2-5 January 2001: After the windstorm, and recovering most of my cached gear and food (some had been blown away), I was able to get a ride to the fishing port of Hofn, about 20 miles from the Hoffell Valley. I settled into a hostel and considred the situation. At first, I wrote off the expedition, rationaliziong that I would be blown away on the plateau, that I had over-estimated myself and under-estimated the conditions, that the lack of snow would prevent me from digging snow shelters. For the first time in some years, I had been truly frightened by the environment. But after a telephone discussion with Halldor, and some thinking, I decided to try again. My confidence returned, but I did feel that the lack of snow would continue to be a problem. Nevertheless, I would cast myself upon the ice cap and try to make my journey. The wind -- well, I would just have to gamble. Some dangers on expeditions are manageable, but there are others that simply must be accepted or rejected, as they cannot be controlled in any way. On this expedition, I knew, the major hazard was the wind, and it had struck down my first attempt with ease, literally blowing me and my gear down the Valley, denying me even a foothold on Lambatungujokull. I would make a second attempt, and I would take the chance of being caught in another windstorm. "If one wishes to dance, one must pay the piper."

I had a few days to wait for Halldor, and I lounged about in Hofn, gobbling fatty foods and quaffing sodas to try to rehydrate my apparently mummified brain. I could not get enough to drink. I occasionally spoke with some Icelanders, who were quite reserved and cordially distant. I spoke to several people about the storm; they were all amazed that I had been in its' midst, and that I had survived. "This storm was very serious," said one of the stoic, hard-living fishermen in a smoky, dim cafe where I spent some hours looking over my maps. The fishermen all wore foul-weather overalls, similar to my one-piece, orange mountain suit, and their normal reserve was overwhelmed by their curiosity; they chuckled grimly at my descriptions of the storm, knowing all too well what it is to be exposed in such weather. It felt good to be congratulated by one of the fishermen on surviving. Out of the cafe window we could see a massive plume of snow being blown off the ice cap plateau, thirty miles distant. "Better o be here, eh?" one fisherman asked as we walked out of the cafe and into the perpetual, icy wind. I could only smile and nod.

As I waited for Halldor to arrive and transport me to the Skeidararjokull glacier for a second attempt, I re-packed some of my gear, replaced some food stores, and surveyed my maps. I made a plan to ascend Skeidararjokull to the ice cap plateau, spend some time exploring the geologically-active Grimsvotn region of the ice cap plateau, and then descend towards the original pickup point at Jokulheimar.
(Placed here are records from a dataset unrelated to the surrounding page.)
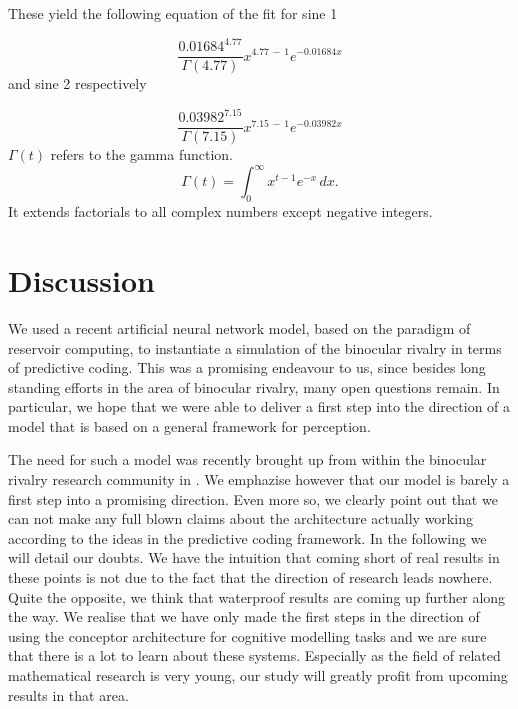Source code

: \documentclass[utf8]{frontiersSCNS} %
\begin{document}
    \vspace{1cm}
    These yield the following equation of the fit for sine 1
     
     \begin{equation}
		{\frac {0.01684 ^{4.77}}{\Gamma (4.77)}}x^{4.77 \,-\,1}e^{-0.01684 x}
     \end{equation}
     and sine 2 respectively
     
     \begin{equation}
		{\frac {0.03982 ^{7.15}}{\Gamma (7.15)}}x^{7.15 \,-\,1}e^{-0.03982 x}     
     \end{equation}
     $\Gamma (t)$ refers to the gamma function.
     \begin{equation}
      \Gamma (t)=\int _{0}^{\infty }x^{t-1}e^{-x}\,dx.
     \end{equation}
     It extends factorials to all complex numbers except negative integers.

\section{Discussion}

    We used a recent artificial neural network model, based on the paradigm of reservoir computing, to instantiate a simulation of the binocular rivalry in terms of predictive coding. This was a promising endeavour to us, since besides long standing efforts in the area of binocular rivalry, many open questions remain. In particular, we hope that we were able to deliver a first step into the direction of a model that is based on a general framework for perception.
    
    The need for such a model was recently brought up from within the binocular rivalry research community in \cite{Hohwy2008}. We emphazise however that our model is barely a first step into a promising direction. Even more so, we clearly point out that we can not make any full blown claims about the architecture actually working according to the ideas in the predictive coding framework. In the following we will detail our doubts. 
    We have the intuition that coming short of real results in these points is not due to the fact that the direction of research leads nowhere. Quite the opposite, we think that waterproof results are coming up further along the way. We realise that we have only made the first steps in the direction of using the conceptor architecture for cognitive modelling tasks and we are sure that there is a lot to learn about these systems. Especially as the field of related mathematical research is very young, our study will greatly profit from upcoming results in that area.
  
\end{document}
This would not be a full crossing of the ice cap, but I would salvage the expedition and make an interesting journey of roughly 50 miles.

6 January 2001: I waved goodbye to Halldor and Ingvar as they turned around and trekked down the Skeidararjokull. They had hiked half a mile up the foot of the glacier with me as I dragged my sled Northwards towards the ice cap plateau. The Skeidararjokull was wet, with little snow. I travelled not on ski, but with crampons on my boots biting into the wet ice of the glacier surface. I was concerned by the lack of snow, but Halldor had assured me that the firn line -- the place where the permanent snow-pack began -- was just a few miles ahead, and that I should have no difficulty reaching Grimsvotn in a few days. As I listened to the sled grating across the bare ice, I wondered what adventures lay ahead.

On the first day on Skeidararjokull, I moved generally Northward, stopping occasionally to log my position on my GPS unit. It felt great to be dragging the sled, and I enjoyed the strenuous work. I was thrilled with the fact that I was finally on my way, pulling, as I had been planning to do for some years.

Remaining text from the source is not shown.